Saved data entries
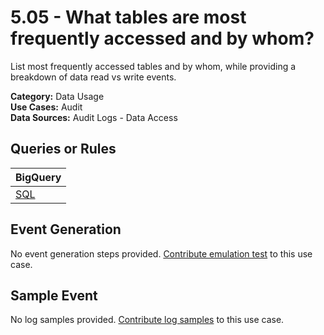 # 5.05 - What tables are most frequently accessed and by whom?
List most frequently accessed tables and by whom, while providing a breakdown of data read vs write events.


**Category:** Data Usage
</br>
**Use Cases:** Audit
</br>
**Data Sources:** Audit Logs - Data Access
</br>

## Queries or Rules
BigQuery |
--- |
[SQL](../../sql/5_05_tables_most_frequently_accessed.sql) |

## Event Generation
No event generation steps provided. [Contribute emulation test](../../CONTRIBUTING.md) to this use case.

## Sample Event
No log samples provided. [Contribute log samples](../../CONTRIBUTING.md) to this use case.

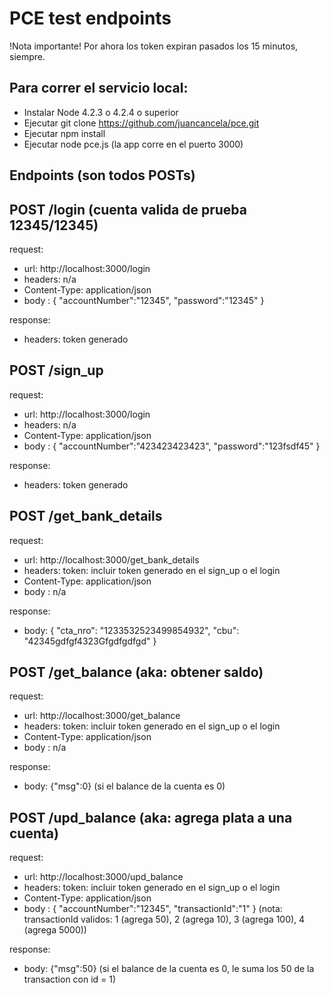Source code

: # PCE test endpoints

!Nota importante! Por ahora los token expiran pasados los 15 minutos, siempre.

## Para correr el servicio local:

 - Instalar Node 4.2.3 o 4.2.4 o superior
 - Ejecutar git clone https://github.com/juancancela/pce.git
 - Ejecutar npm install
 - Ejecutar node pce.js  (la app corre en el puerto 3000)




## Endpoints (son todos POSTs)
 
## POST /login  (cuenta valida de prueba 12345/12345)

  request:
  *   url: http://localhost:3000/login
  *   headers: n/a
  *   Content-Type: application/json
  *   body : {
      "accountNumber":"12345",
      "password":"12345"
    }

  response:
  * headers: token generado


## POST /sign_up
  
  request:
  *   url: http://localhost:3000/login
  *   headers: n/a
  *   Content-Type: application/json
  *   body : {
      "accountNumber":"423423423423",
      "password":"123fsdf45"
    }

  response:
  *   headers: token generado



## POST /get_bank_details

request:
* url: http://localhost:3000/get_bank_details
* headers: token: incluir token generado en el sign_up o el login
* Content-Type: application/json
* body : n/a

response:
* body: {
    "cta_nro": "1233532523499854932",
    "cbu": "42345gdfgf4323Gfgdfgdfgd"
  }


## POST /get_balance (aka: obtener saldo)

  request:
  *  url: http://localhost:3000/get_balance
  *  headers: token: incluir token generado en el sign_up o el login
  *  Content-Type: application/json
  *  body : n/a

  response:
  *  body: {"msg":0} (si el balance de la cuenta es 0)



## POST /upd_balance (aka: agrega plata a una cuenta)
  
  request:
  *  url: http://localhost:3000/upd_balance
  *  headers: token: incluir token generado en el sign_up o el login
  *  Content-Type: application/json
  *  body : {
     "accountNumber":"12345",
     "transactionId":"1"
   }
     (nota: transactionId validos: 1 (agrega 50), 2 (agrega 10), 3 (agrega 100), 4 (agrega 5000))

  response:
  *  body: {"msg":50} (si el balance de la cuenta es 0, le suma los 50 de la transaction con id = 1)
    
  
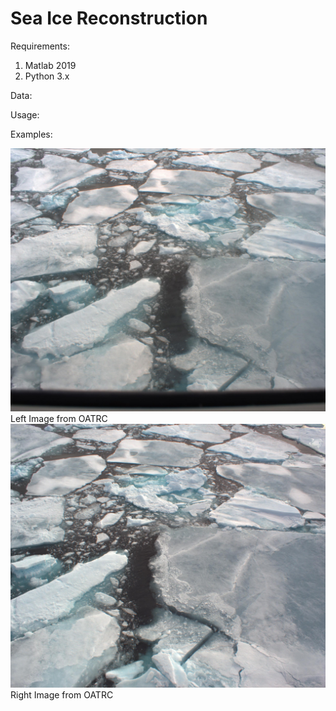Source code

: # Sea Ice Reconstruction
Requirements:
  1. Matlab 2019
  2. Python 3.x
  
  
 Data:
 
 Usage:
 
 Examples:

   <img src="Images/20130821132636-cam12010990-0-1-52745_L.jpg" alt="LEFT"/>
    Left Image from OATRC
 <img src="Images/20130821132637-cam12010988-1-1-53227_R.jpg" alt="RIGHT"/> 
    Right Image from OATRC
==
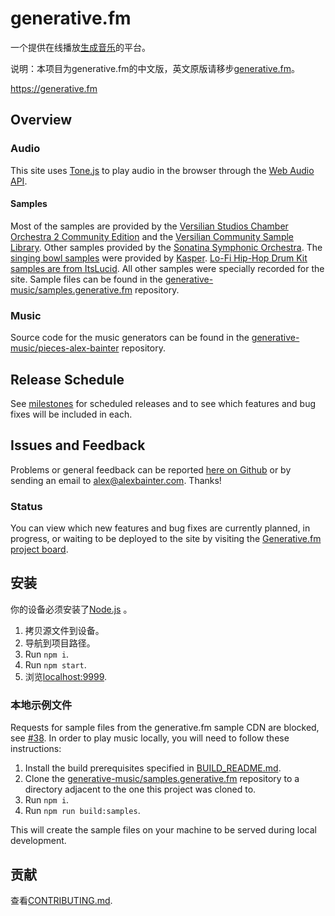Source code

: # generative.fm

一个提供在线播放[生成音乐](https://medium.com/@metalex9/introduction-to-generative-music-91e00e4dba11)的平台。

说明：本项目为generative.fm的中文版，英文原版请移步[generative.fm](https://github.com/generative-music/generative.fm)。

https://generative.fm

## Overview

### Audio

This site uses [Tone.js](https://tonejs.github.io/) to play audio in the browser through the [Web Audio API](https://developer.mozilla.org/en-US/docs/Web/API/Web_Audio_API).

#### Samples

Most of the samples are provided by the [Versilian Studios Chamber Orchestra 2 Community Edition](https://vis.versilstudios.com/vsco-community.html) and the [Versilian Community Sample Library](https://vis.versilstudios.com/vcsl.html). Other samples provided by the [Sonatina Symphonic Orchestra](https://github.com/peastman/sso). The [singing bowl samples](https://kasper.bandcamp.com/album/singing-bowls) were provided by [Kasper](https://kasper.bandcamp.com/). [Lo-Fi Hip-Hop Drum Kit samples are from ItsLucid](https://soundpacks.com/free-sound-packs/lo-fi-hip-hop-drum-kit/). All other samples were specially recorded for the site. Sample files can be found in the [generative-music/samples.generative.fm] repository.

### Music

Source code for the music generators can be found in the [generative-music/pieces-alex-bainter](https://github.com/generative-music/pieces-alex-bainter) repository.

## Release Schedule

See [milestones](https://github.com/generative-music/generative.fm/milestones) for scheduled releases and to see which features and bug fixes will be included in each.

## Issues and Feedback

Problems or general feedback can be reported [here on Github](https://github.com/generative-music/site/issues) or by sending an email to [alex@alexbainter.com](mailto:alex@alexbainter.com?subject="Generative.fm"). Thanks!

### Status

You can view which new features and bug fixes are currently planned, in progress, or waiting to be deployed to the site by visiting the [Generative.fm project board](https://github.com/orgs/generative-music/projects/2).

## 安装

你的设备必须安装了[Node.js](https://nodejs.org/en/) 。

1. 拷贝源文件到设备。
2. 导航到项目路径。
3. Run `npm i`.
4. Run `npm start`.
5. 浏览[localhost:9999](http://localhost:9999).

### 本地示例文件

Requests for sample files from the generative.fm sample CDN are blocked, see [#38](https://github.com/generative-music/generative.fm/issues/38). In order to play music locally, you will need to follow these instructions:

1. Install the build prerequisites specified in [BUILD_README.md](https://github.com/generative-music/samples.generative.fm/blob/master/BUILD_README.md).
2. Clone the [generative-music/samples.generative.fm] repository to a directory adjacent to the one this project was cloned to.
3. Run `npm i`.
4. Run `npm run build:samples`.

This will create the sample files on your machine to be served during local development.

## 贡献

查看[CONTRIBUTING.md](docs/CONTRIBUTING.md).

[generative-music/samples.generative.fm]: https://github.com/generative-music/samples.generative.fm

_INSTRUCTIONS TO FOLLOW:_
Out of the data above, set down the lines from the one with "1. 拷贝源文件到设备。" to the one with "Requests for sample", both included, exactly as written and with no additions.

_RESULT FOR THIS TASK:_
1. 拷贝源文件到设备。
2. 导航到项目路径。
3. Run `npm i`.
4. Run `npm start`.
5. 浏览[localhost:9999](http://localhost:9999).

### 本地示例文件

Requests for sample files from the generative.fm sample CDN are blocked, see [#38](https://github.com/generative-music/generative.fm/issues/38). In order to play music locally, you will need to follow these instructions:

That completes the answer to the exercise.